Items from a data source
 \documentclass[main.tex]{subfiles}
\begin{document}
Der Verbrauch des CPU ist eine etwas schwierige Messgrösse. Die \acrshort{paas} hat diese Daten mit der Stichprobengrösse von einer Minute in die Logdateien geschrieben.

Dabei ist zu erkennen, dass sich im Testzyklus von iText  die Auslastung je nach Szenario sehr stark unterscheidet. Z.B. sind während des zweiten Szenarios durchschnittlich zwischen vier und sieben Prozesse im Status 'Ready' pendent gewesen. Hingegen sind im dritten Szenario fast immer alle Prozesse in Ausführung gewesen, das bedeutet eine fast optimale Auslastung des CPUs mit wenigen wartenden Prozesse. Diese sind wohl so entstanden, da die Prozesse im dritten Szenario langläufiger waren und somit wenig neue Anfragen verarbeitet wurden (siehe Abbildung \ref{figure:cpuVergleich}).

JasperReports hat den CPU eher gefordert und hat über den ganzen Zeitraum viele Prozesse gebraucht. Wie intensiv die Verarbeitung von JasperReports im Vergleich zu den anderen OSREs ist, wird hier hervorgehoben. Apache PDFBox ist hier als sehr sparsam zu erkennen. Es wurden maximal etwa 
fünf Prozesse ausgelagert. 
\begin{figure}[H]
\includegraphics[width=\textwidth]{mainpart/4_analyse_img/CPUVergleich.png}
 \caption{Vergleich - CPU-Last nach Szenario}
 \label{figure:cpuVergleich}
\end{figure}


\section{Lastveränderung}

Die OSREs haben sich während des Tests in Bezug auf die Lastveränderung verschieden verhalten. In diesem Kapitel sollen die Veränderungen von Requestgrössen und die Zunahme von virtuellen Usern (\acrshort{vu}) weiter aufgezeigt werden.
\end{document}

**How to complete this task:** Exactly as written, output all of the entries.

**Written solution:**
 \documentclass[main.tex]{subfiles}
\begin{document}
Der Verbrauch des CPU ist eine etwas schwierige Messgrösse. Die \acrshort{paas} hat diese Daten mit der Stichprobengrösse von einer Minute in die Logdateien geschrieben.

Dabei ist zu erkennen, dass sich im Testzyklus von iText  die Auslastung je nach Szenario sehr stark unterscheidet. Z.B. sind während des zweiten Szenarios durchschnittlich zwischen vier und sieben Prozesse im Status 'Ready' pendent gewesen. Hingegen sind im dritten Szenario fast immer alle Prozesse in Ausführung gewesen, das bedeutet eine fast optimale Auslastung des CPUs mit wenigen wartenden Prozesse. Diese sind wohl so entstanden, da die Prozesse im dritten Szenario langläufiger waren und somit wenig neue Anfragen verarbeitet wurden (siehe Abbildung \ref{figure:cpuVergleich}).

JasperReports hat den CPU eher gefordert und hat über den ganzen Zeitraum viele Prozesse gebraucht. Wie intensiv die Verarbeitung von JasperReports im Vergleich zu den anderen OSREs ist, wird hier hervorgehoben. Apache PDFBox ist hier als sehr sparsam zu erkennen. Es wurden maximal etwa 
fünf Prozesse ausgelagert. 
\begin{figure}[H]
\includegraphics[width=\textwidth]{mainpart/4_analyse_img/CPUVergleich.png}
 \caption{Vergleich - CPU-Last nach Szenario}
 \label{figure:cpuVergleich}
\end{figure}


\section{Lastveränderung}

Die OSREs haben sich während des Tests in Bezug auf die Lastveränderung verschieden verhalten. In diesem Kapitel sollen die Veränderungen von Requestgrössen und die Zunahme von virtuellen Usern (\acrshort{vu}) weiter aufgezeigt werden.
\end{document}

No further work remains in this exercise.